>>>>>

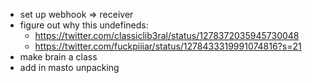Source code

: - set up webhook => receiver
- figure out why this undefineds: 
  - https://twitter.com/classiclib3ral/status/1278372035945730048
  - https://twitter.com/fuckpiiiar/status/1278433319991074816?s=21
- make brain a class
- add in masto unpacking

<<<<<

[Task prompt]
Exactly as given, set down each line of the material, but include no pictures.

[Response area]
Source code

: - set up webhook => receiver
- figure out why this undefineds: 
  - https://twitter.com/classiclib3ral/status/1278372035945730048
  - https://twitter.com/fuckpiiiar/status/1278433319991074816?s=21
- make brain a class
- add in masto unpacking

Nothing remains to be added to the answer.